Rockman EXE Battle Chip Stadium is an arcade game in the Mega Man Battle Network sub-series of Mega Man games from Capcom. This game was not released outside Japan. Under the name of "Battle Station", the arcade game was featured a number of times in episodes of the Rockman EXE Beast+ anime series.

==Gameplay==
The game features much of the same gameplay found in the Battle Network series and was updated near monthly with new characters and attacks, as well as updating the hardware. Machines could be linked to allow players to face each other in NetBattles, showing their abilities over NetNavis. NetNavis featured included the so-called "Link Navis" from Rockman EXE 6, with the inclusion of other, exclusive NetNavis like Colonel, Falzar-Beast Forte and Dark Rockman.
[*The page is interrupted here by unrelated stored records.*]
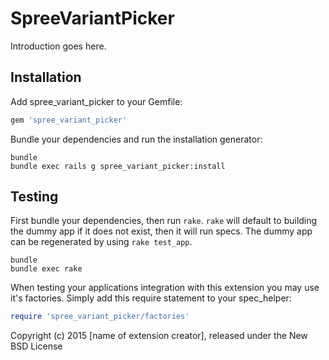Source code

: SpreeVariantPicker
===================

Introduction goes here.

Installation
------------

Add spree_variant_picker to your Gemfile:

```ruby
gem 'spree_variant_picker'
```

Bundle your dependencies and run the installation generator:

```shell
bundle
bundle exec rails g spree_variant_picker:install
```

Testing
-------

First bundle your dependencies, then run `rake`. `rake` will default to building the dummy app if it does not exist, then it will run specs. The dummy app can be regenerated by using `rake test_app`.

```shell
bundle
bundle exec rake
```

When testing your applications integration with this extension you may use it's factories.
Simply add this require statement to your spec_helper:

```ruby
require 'spree_variant_picker/factories'
```

Copyright (c) 2015 [name of extension creator], released under the New BSD License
After inserting the play cost of 100 yen, battling was started by slotting up to three merchandise Battle Chips into the machine per turn. Attacking was engaged by pressing a button, with the chips inserted having a chance of being successful, unsuccessful or critical (inflicting extra damage); this was made so to not make the game too easy by using potentially overpowered chips. Winning a round of the game dispensed a new, randomly picked Battle Chip from stock contained inside the arcade machine. Battle Chips given as prizes changed over time in 'volumes' and later versions/revisions of the game; not surprisingly, most of the Battle Chip range was obtainable from the game, including an amount of exclusives. Battle Chips won during play could also have a different colour casing.

Although most characters were playable, another way to use Battle Chips was slotting in a different kind of chip, the Navi Data Chip, through a separately marked chip port. Navi Data Chips could be leveled by gaining experience inside the arcade game or through using the LiNK PET_EX from the Beast lineup of merchandise. Using a Navi Data Chip allowed play with a leveled and hence stronger version of that Navi, when compared to the default in character select, or characters not present on the roster. Levels in the PET were proportional to levels in the game and in use with specific features in Battle Network 6.
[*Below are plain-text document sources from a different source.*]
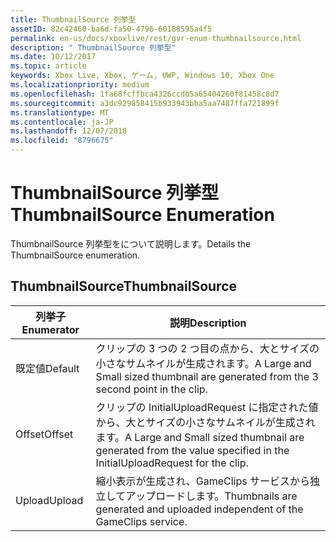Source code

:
 ```yaml
---
title: ThumbnailSource 列挙型
assetID: 82c42460-ba6d-fa50-4796-60188595a4f5
permalink: en-us/docs/xboxlive/rest/gvr-enum-thumbnailsource.html
description: " ThumbnailSource 列挙型"
ms.date: 10/12/2017
ms.topic: article
keywords: Xbox Live, Xbox, ゲーム, UWP, Windows 10, Xbox One
ms.localizationpriority: medium
ms.openlocfilehash: 1fa68fcffbca4326ccdb5a65404260f81458c8d7
ms.sourcegitcommit: a3dc929858415b933943bba5aa7487ffa721899f
ms.translationtype: MT
ms.contentlocale: ja-JP
ms.lasthandoff: 12/07/2018
ms.locfileid: "8796675"
---
```

# <a name="thumbnailsource-enumeration"></a><span data-ttu-id="4b0c2-104">ThumbnailSource 列挙型</span><span class="sxs-lookup"><span data-stu-id="4b0c2-104">ThumbnailSource Enumeration</span></span>
<span data-ttu-id="4b0c2-105">ThumbnailSource 列挙型をについて説明します。</span><span class="sxs-lookup"><span data-stu-id="4b0c2-105">Details the ThumbnailSource enumeration.</span></span> 
<a id="ID4ER"></a>

 
## <a name="thumbnailsource"></a><span data-ttu-id="4b0c2-106">ThumbnailSource</span><span class="sxs-lookup"><span data-stu-id="4b0c2-106">ThumbnailSource</span></span>
 
| <b><span data-ttu-id="4b0c2-107">列挙子</span><span class="sxs-lookup"><span data-stu-id="4b0c2-107">Enumerator</span></span></b>| <b><span data-ttu-id="4b0c2-108">説明</span><span class="sxs-lookup"><span data-stu-id="4b0c2-108">Description</span></span></b>| 
| --- | --- | 
| <span data-ttu-id="4b0c2-109">既定値</span><span class="sxs-lookup"><span data-stu-id="4b0c2-109">Default</span></span>| <span data-ttu-id="4b0c2-110">クリップの 3 つの 2 つ目の点から、大とサイズの小さなサムネイルが生成されます。</span><span class="sxs-lookup"><span data-stu-id="4b0c2-110">A Large and Small sized thumbnail are generated from the 3 second point in the clip.</span></span>| 
| <span data-ttu-id="4b0c2-111">Offset</span><span class="sxs-lookup"><span data-stu-id="4b0c2-111">Offset</span></span>| <span data-ttu-id="4b0c2-112">クリップの InitialUploadRequest に指定された値から、大とサイズの小さなサムネイルが生成されます。</span><span class="sxs-lookup"><span data-stu-id="4b0c2-112">A Large and Small sized thumbnail are generated from the value specified in the InitialUploadRequest for the clip.</span></span>| 
| <span data-ttu-id="4b0c2-113">Upload</span><span class="sxs-lookup"><span data-stu-id="4b0c2-113">Upload</span></span>| <span data-ttu-id="4b0c2-114">縮小表示が生成され、GameClips サービスから独立してアップロードします。</span><span class="sxs-lookup"><span data-stu-id="4b0c2-114">Thumbnails are generated and uploaded independent of the GameClips service.</span></span>|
The Program Advance system seen in the Rockman EXE series was expanded upon greatly for Battle Chip Stadium, with over 125 different sequences available. Use of Program Advances were governed by the same rules as all other chips, in whether they were a successful attack or not. Program Advances in Battle Chip Stadium were grouped in Mega-, Giga- and Tera- classes. To facilitate for performing these combination's, Capcom and Takara Tomy released specialized booster packs for the game containing specific Battle Chips in order to perform specific Program Advances.